### The problem
Reproduce the tail of the data exactly. It starts at the line containing "Ann for approval.</span></span>" and runs to the last line.

[Stored data entries]
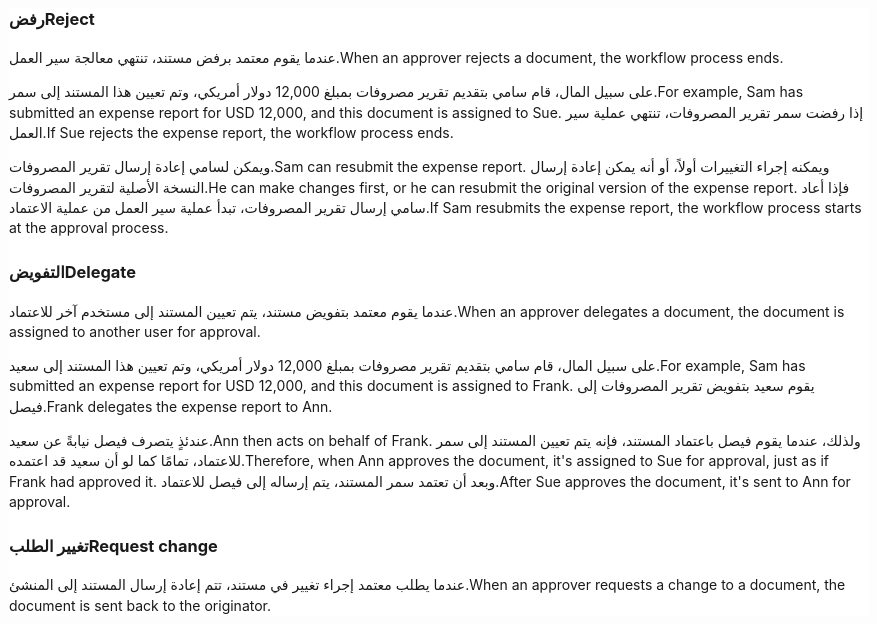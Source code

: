 ### <a name="reject"></a><span data-ttu-id="c1f97-183">رفض</span><span class="sxs-lookup"><span data-stu-id="c1f97-183">Reject</span></span>

<span data-ttu-id="c1f97-184">عندما يقوم معتمد برفض مستند، تنتهي معالجة سير العمل.</span><span class="sxs-lookup"><span data-stu-id="c1f97-184">When an approver rejects a document, the workflow process ends.</span></span>

<span data-ttu-id="c1f97-185">على سبيل المال، قام سامي بتقديم ‏‏تقرير مصروفات بمبلغ 12,000 دولار أمريكي، وتم تعيين هذا المستند إلى سمر.</span><span class="sxs-lookup"><span data-stu-id="c1f97-185">For example, Sam has submitted an expense report for USD 12,000, and this document is assigned to Sue.</span></span> <span data-ttu-id="c1f97-186">إذا رفضت سمر تقرير المصروفات، تنتهي عملية سير العمل.</span><span class="sxs-lookup"><span data-stu-id="c1f97-186">If Sue rejects the expense report, the workflow process ends.</span></span>

<span data-ttu-id="c1f97-187">ويمكن لسامي إعادة إرسال تقرير المصروفات.</span><span class="sxs-lookup"><span data-stu-id="c1f97-187">Sam can resubmit the expense report.</span></span> <span data-ttu-id="c1f97-188">ويمكنه إجراء التغييرات أولاً، أو أنه يمكن إعادة إرسال النسخة الأصلية لتقرير المصروفات.</span><span class="sxs-lookup"><span data-stu-id="c1f97-188">He can make changes first, or he can resubmit the original version of the expense report.</span></span> <span data-ttu-id="c1f97-189">فإذا أعاد سامي إرسال تقرير المصروفات، تبدأ عملية سير العمل من عملية الاعتماد.</span><span class="sxs-lookup"><span data-stu-id="c1f97-189">If Sam resubmits the expense report, the workflow process starts at the approval process.</span></span>

### <a name="delegate"></a><span data-ttu-id="c1f97-190">التفويض</span><span class="sxs-lookup"><span data-stu-id="c1f97-190">Delegate</span></span>

<span data-ttu-id="c1f97-191">عندما يقوم معتمد بتفويض مستند، يتم تعيين المستند إلى مستخدم آخر للاعتماد.</span><span class="sxs-lookup"><span data-stu-id="c1f97-191">When an approver delegates a document, the document is assigned to another user for approval.</span></span>

<span data-ttu-id="c1f97-192">على سبيل المال، قام سامي بتقديم ‏‏تقرير مصروفات بمبلغ 12,000 دولار أمريكي، وتم تعيين هذا المستند إلى سعيد.</span><span class="sxs-lookup"><span data-stu-id="c1f97-192">For example, Sam has submitted an expense report for USD 12,000, and this document is assigned to Frank.</span></span> <span data-ttu-id="c1f97-193">يقوم سعيد بتفويض تقرير المصروفات إلى فيصل.</span><span class="sxs-lookup"><span data-stu-id="c1f97-193">Frank delegates the expense report to Ann.</span></span>

<span data-ttu-id="c1f97-194">عندئذٍ يتصرف فيصل نيابةً عن سعيد.</span><span class="sxs-lookup"><span data-stu-id="c1f97-194">Ann then acts on behalf of Frank.</span></span> <span data-ttu-id="c1f97-195">ولذلك، عندما يقوم فيصل باعتماد المستند، فإنه يتم تعيين المستند إلى سمر للاعتماد، تمامًا كما لو أن سعيد قد اعتمده.</span><span class="sxs-lookup"><span data-stu-id="c1f97-195">Therefore, when Ann approves the document, it's assigned to Sue for approval, just as if Frank had approved it.</span></span> <span data-ttu-id="c1f97-196">وبعد أن تعتمد سمر المستند، يتم إرساله إلى فيصل للاعتماد.</span><span class="sxs-lookup"><span data-stu-id="c1f97-196">After Sue approves the document, it's sent to Ann for approval.</span></span>

### <a name="request-change"></a><span data-ttu-id="c1f97-197">تغيير الطلب</span><span class="sxs-lookup"><span data-stu-id="c1f97-197">Request change</span></span>

<span data-ttu-id="c1f97-198">عندما يطلب معتمد إجراء تغيير في مستند، تتم إعادة إرسال المستند إلى المنشئ.</span><span class="sxs-lookup"><span data-stu-id="c1f97-198">When an approver requests a change to a document, the document is sent back to the originator.</span></span>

### Result of this exercise
<span data-ttu-id="c1f97-194">عندئذٍ يتصرف فيصل نيابةً عن سعيد.</span><span class="sxs-lookup"><span data-stu-id="c1f97-194">Ann then acts on behalf of Frank.</span></span> <span data-ttu-id="c1f97-195">ولذلك، عندما يقوم فيصل باعتماد المستند، فإنه يتم تعيين المستند إلى سمر للاعتماد، تمامًا كما لو أن سعيد قد اعتمده.</span><span class="sxs-lookup"><span data-stu-id="c1f97-195">Therefore, when Ann approves the document, it's assigned to Sue for approval, just as if Frank had approved it.</span></span> <span data-ttu-id="c1f97-196">وبعد أن تعتمد سمر المستند، يتم إرساله إلى فيصل للاعتماد.</span><span class="sxs-lookup"><span data-stu-id="c1f97-196">After Sue approves the document, it's sent to Ann for approval.</span></span>

### <a name="request-change"></a><span data-ttu-id="c1f97-197">تغيير الطلب</span><span class="sxs-lookup"><span data-stu-id="c1f97-197">Request change</span></span>

<span data-ttu-id="c1f97-198">عندما يطلب معتمد إجراء تغيير في مستند، تتم إعادة إرسال المستند إلى المنشئ.</span><span class="sxs-lookup"><span data-stu-id="c1f97-198">When an approver requests a change to a document, the document is sent back to the originator.</span></span>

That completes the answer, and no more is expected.